Problem requirements ▸ Tally the lines in these records that hold the string "Silverlight", and reply with the number alone.

Task inputs ▸
+ + + + + + +
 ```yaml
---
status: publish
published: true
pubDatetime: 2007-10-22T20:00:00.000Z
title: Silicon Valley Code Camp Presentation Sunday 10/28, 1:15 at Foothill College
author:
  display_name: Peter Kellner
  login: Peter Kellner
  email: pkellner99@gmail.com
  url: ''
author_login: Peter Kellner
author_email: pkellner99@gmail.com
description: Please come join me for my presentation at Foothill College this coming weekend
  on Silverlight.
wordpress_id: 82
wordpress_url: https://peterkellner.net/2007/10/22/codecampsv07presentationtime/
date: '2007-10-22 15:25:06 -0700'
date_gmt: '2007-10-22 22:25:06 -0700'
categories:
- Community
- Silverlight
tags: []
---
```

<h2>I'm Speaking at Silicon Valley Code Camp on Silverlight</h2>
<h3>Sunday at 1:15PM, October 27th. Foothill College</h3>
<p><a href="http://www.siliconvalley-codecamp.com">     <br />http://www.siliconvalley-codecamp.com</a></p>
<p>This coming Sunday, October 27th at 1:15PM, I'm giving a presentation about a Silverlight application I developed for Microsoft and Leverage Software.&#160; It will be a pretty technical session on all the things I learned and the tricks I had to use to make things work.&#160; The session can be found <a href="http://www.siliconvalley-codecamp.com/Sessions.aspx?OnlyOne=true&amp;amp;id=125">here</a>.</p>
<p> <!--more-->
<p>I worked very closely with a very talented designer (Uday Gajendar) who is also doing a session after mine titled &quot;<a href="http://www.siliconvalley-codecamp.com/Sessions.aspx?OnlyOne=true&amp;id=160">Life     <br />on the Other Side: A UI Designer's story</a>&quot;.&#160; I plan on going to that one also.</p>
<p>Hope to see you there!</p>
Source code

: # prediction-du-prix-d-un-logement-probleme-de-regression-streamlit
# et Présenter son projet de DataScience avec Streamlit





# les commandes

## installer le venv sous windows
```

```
+ + + + + + +
Exercise solution ▸ 4